2.13.2 Codebook template (reusable)
| Variable name | Description | Units | Type | Allowed values / range | Missing code |
|---|---|---|---|---|---|
| id | participant identifier | none | nominal | unique | none |
| group | intervention group | none | nominal | plyo, control | NA |
| time | measurement time point | none | nominal | pre, post | NA |
| trial | trial number | none | discrete | 1–3 | NA |
| cmj_height | countermovement jump height | cm | continuous | plausible range | system missing |
2.14 Chapter summary
This chapter introduced the language and structure needed to organize Movement Science data. You learned how variable types and measurement scales constrain what summaries make sense, why identifiers and the unit of analysis matter, how data structure (wide vs long) affects what you can do later, and how to screen datasets before analysis. These steps prevent common mistakes that can undermine later statistical inference.
2.15 Key terms (study list)
- variable type
- measurement scale
- unit of measurement
- unit of analysis
- repeated measures
- identifiers
- wide format
- long format
- frequency table
- cross-tabulation
- outlier
- missing data
- aggregation
2.16 Practice: quick checks
- A study measures 12 participants, each performing 5 trials in two conditions. What is the unit of measurement? What is the unit of analysis if you plan to compare conditions using each participant’s mean performance?

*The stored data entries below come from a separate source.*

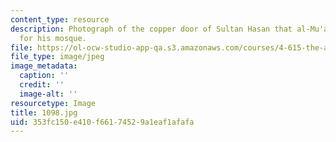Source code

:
 ```yaml
---
content_type: resource
description: Photograph of the copper door of Sultan Hasan that al-Mu'ayyad appropriated
  for his mosque.
file: https://ol-ocw-studio-app-qa.s3.amazonaws.com/courses/4-615-the-architecture-of-cairo-spring-2002/353fc150e410f66174529a1eaf1afafa_1098.jpg
file_type: image/jpeg
image_metadata:
  caption: ''
  credit: ''
  image-alt: ''
resourcetype: Image
title: 1098.jpg
uid: 353fc150-e410-f661-7452-9a1eaf1afafa
---
```

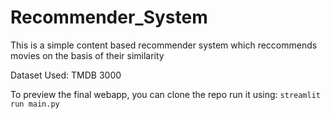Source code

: # Recommender_System
This is a simple content based recommender system which reccommends movies on the basis of their similarity

Dataset Used: TMDB 3000

To preview the final webapp, you can clone the repo run it using: 
```streamlit run main.py```

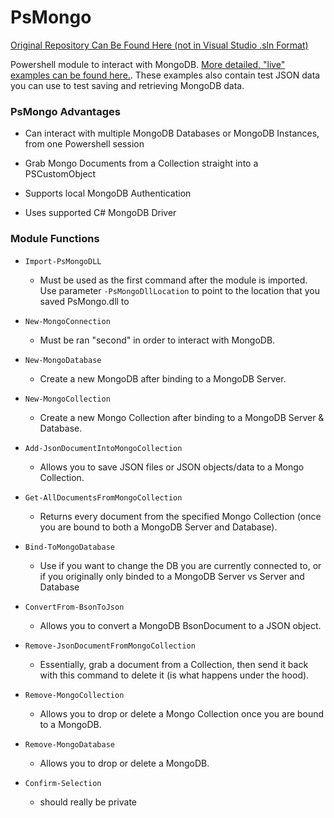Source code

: # PsMongo

[Original Repository Can Be Found Here (not in Visual Studio .sln Format)](https://github.com/oze4/PsMongo_Original)

Powershell module to interact with MongoDB. [More detailed, "live" examples can be found here.](https://github.com/oze4/PsMongo/blob/master/How-To/psMongo_ReadMe.ps1). These examples also contain test JSON data you can use to test saving and retrieving MongoDB data.

<h3>PsMongo Advantages</h3>

* Can interact with multiple MongoDB Databases or MongoDB Instances, from one Powershell session

* Grab Mongo Documents from a Collection straight into a PSCustomObject

* Supports local MongoDB Authentication

* Uses supported C# MongoDB Driver


<h3>Module Functions</h3>

* ```Import-PsMongoDLL```
    * Must be used as the first command after the module is imported. Use parameter ```-PsMongoDllLocation``` to point to the location that you saved PsMongo.dll to

* ```New-MongoConnection```
    * Must be ran "second" in order to interact with MongoDB.

* ```New-MongoDatabase```
    * Create a new MongoDB after binding to a MongoDB Server.

* ```New-MongoCollection```
    * Create a new Mongo Collection after binding to a MongoDB Server & Database.

* ```Add-JsonDocumentIntoMongoCollection```
    * Allows you to save JSON files or JSON objects/data to a Mongo Collection.

* ```Get-AllDocumentsFromMongoCollection```
    * Returns every document from the specified Mongo Collection (once you are bound to both a MongoDB Server and Database).

* ```Bind-ToMongoDatabase```
    * Use if you want to change the DB you are currently connected to, or if you originally only binded to a MongoDB Server vs Server and Database

* ```ConvertFrom-BsonToJson```
  * Allows you to convert a MongoDB BsonDocument to a JSON object.

* ```Remove-JsonDocumentFromMongoCollection```
    * Essentially, grab a document from a Collection, then send it back with this command to delete it (is what happens under the hood).

* ```Remove-MongoCollection```
    * Allows you to drop or delete a Mongo Collection once you are bound to a MongoDB.

* ```Remove-MongoDatabase```
    * Allows you to drop or delete a MongoDB.

* ```Confirm-Selection```
    * should really be private

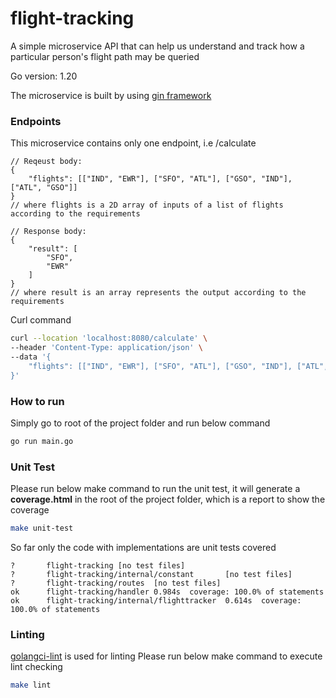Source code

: # flight-tracking
A simple microservice API that can help us understand and track how a particular person's flight path may be queried

Go version: 1.20

The microservice is built by using [gin framework](https://github.com/gin-gonic/gin)

### Endpoints
This microservice contains only one endpoint, i.e /calculate
```
// Reqeust body: 
{
    "flights": [["IND", "EWR"], ["SFO", "ATL"], ["GSO", "IND"], ["ATL", "GSO"]] 
}
// where flights is a 2D array of inputs of a list of flights according to the requirements

// Response body:
{
    "result": [
        "SFO",
        "EWR"
    ]
}
// where result is an array represents the output according to the requirements
```
Curl command
``` bash
curl --location 'localhost:8080/calculate' \
--header 'Content-Type: application/json' \
--data '{
    "flights": [["IND", "EWR"], ["SFO", "ATL"], ["GSO", "IND"], ["ATL", "GSO"]] 
}' 
```

### How to run
Simply go to root of the project folder and run below command
```bash
go run main.go
```

### Unit Test
Please run below make command to run the unit test, it will generate a **coverage.html** in the root of the project folder, which is a report to show the coverage 
```bash
make unit-test
```
So far only the code with implementations are unit tests covered
```
?       flight-tracking [no test files]
?       flight-tracking/internal/constant       [no test files]
?       flight-tracking/routes  [no test files]
ok      flight-tracking/handler 0.984s  coverage: 100.0% of statements
ok      flight-tracking/internal/flighttracker  0.614s  coverage: 100.0% of statements
```

### Linting
[golangci-lint](https://github.com/golangci/golangci-lint) is used for linting
Please run below make command to execute lint checking
```bash
make lint
```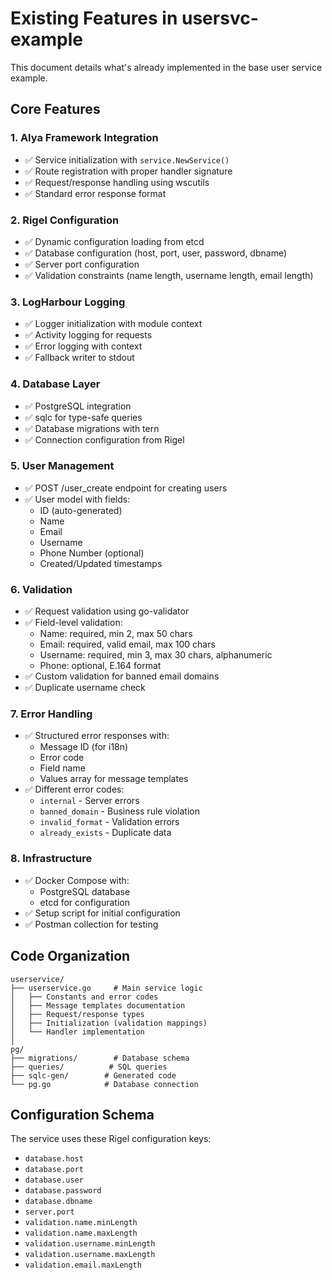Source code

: # Existing Features in usersvc-example

This document details what's already implemented in the base user service example.

## Core Features

### 1. Alya Framework Integration
- ✅ Service initialization with `service.NewService()`
- ✅ Route registration with proper handler signature
- ✅ Request/response handling using wscutils
- ✅ Standard error response format

### 2. Rigel Configuration
- ✅ Dynamic configuration loading from etcd
- ✅ Database configuration (host, port, user, password, dbname)
- ✅ Server port configuration
- ✅ Validation constraints (name length, username length, email length)

### 3. LogHarbour Logging
- ✅ Logger initialization with module context
- ✅ Activity logging for requests
- ✅ Error logging with context
- ✅ Fallback writer to stdout

### 4. Database Layer
- ✅ PostgreSQL integration
- ✅ sqlc for type-safe queries
- ✅ Database migrations with tern
- ✅ Connection configuration from Rigel

### 5. User Management
- ✅ POST /user_create endpoint for creating users
- ✅ User model with fields:
  - ID (auto-generated)
  - Name
  - Email
  - Username
  - Phone Number (optional)
  - Created/Updated timestamps

### 6. Validation
- ✅ Request validation using go-validator
- ✅ Field-level validation:
  - Name: required, min 2, max 50 chars
  - Email: required, valid email, max 100 chars
  - Username: required, min 3, max 30 chars, alphanumeric
  - Phone: optional, E.164 format
- ✅ Custom validation for banned email domains
- ✅ Duplicate username check

### 7. Error Handling
- ✅ Structured error responses with:
  - Message ID (for i18n)
  - Error code
  - Field name
  - Values array for message templates
- ✅ Different error codes:
  - `internal` - Server errors
  - `banned_domain` - Business rule violation
  - `invalid_format` - Validation errors
  - `already_exists` - Duplicate data

### 8. Infrastructure
- ✅ Docker Compose with:
  - PostgreSQL database
  - etcd for configuration
- ✅ Setup script for initial configuration
- ✅ Postman collection for testing

## Code Organization

```
userservice/
├── userservice.go     # Main service logic
│   ├── Constants and error codes
│   ├── Message templates documentation
│   ├── Request/response types
│   ├── Initialization (validation mappings)
│   └── Handler implementation
│
pg/
├── migrations/        # Database schema
├── queries/          # SQL queries
├── sqlc-gen/        # Generated code
└── pg.go            # Database connection
```

## Configuration Schema

The service uses these Rigel configuration keys:
- `database.host`
- `database.port`
- `database.user`
- `database.password`
- `database.dbname`
- `server.port`
- `validation.name.minLength`
- `validation.name.maxLength`
- `validation.username.minLength`
- `validation.username.maxLength`
- `validation.email.maxLength`
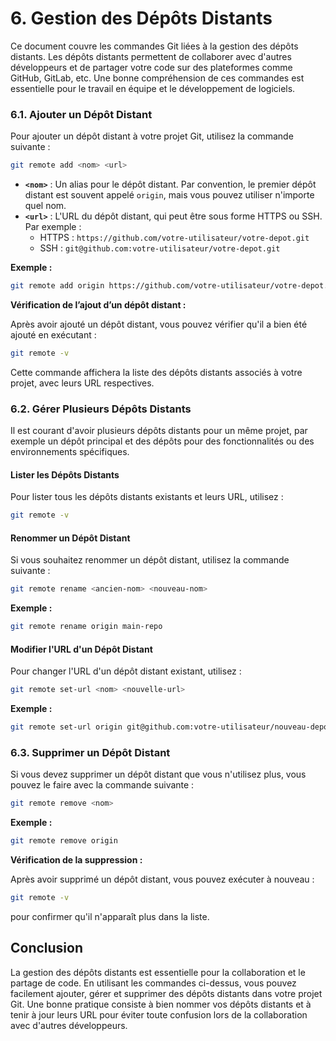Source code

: # 6. Gestion des Dépôts Distants

Ce document couvre les commandes Git liées à la gestion des dépôts distants. Les dépôts distants permettent de collaborer avec d'autres développeurs et de partager votre code sur des plateformes comme GitHub, GitLab, etc. Une bonne compréhension de ces commandes est essentielle pour le travail en équipe et le développement de logiciels.

### 6.1. Ajouter un Dépôt Distant

Pour ajouter un dépôt distant à votre projet Git, utilisez la commande suivante :

```bash
git remote add <nom> <url>
```

- **`<nom>`** : Un alias pour le dépôt distant. Par convention, le premier dépôt distant est souvent appelé `origin`, mais vous pouvez utiliser n'importe quel nom.
- **`<url>`** : L'URL du dépôt distant, qui peut être sous forme HTTPS ou SSH. Par exemple :
  - HTTPS : `https://github.com/votre-utilisateur/votre-depot.git`
  - SSH : `git@github.com:votre-utilisateur/votre-depot.git`

**Exemple :**

```bash
git remote add origin https://github.com/votre-utilisateur/votre-depot.git
```

**Vérification de l’ajout d’un dépôt distant :**

Après avoir ajouté un dépôt distant, vous pouvez vérifier qu'il a bien été ajouté en exécutant :

```bash
git remote -v
```

Cette commande affichera la liste des dépôts distants associés à votre projet, avec leurs URL respectives.

### 6.2. Gérer Plusieurs Dépôts Distants

Il est courant d'avoir plusieurs dépôts distants pour un même projet, par exemple un dépôt principal et des dépôts pour des fonctionnalités ou des environnements spécifiques.

#### Lister les Dépôts Distants

Pour lister tous les dépôts distants existants et leurs URL, utilisez :

```bash
git remote -v
```

#### Renommer un Dépôt Distant

Si vous souhaitez renommer un dépôt distant, utilisez la commande suivante :

```bash
git remote rename <ancien-nom> <nouveau-nom>
```

**Exemple :**

```bash
git remote rename origin main-repo
```

#### Modifier l'URL d'un Dépôt Distant

Pour changer l'URL d'un dépôt distant existant, utilisez :

```bash
git remote set-url <nom> <nouvelle-url>
```

**Exemple :**

```bash
git remote set-url origin git@github.com:votre-utilisateur/nouveau-depot.git
```

### 6.3. Supprimer un Dépôt Distant

Si vous devez supprimer un dépôt distant que vous n'utilisez plus, vous pouvez le faire avec la commande suivante :

```bash
git remote remove <nom>
```

**Exemple :**

```bash
git remote remove origin
```

**Vérification de la suppression :**

Après avoir supprimé un dépôt distant, vous pouvez exécuter à nouveau :

```bash
git remote -v
```

pour confirmer qu'il n'apparaît plus dans la liste.

## Conclusion

La gestion des dépôts distants est essentielle pour la collaboration et le partage de code. En utilisant les commandes ci-dessus, vous pouvez facilement ajouter, gérer et supprimer des dépôts distants dans votre projet Git. Une bonne pratique consiste à bien nommer vos dépôts distants et à tenir à jour leurs URL pour éviter toute confusion lors de la collaboration avec d'autres développeurs.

- Provide one example of a variable that is nominal, one that is ordinal, and one that is ratio scale in Movement Science.
- You discover that half of the participants have jump height recorded in meters while the rest are recorded in centimeters. Describe a safe plan to detect and fix the issue.
- Why might analyzing “best trial” lead to different conclusions than analyzing “mean of trials”?
2.17 Read further (optional)
Look for practical resources on research data management, tidy data principles, and applied measurement practices in Movement Science. The goal is not software expertise. The goal is building datasets that support defensible scientific conclusions.
Chapter 3 introduces percentiles and performance ranking tools, which are widely used in testing, screening, and clinical interpretation.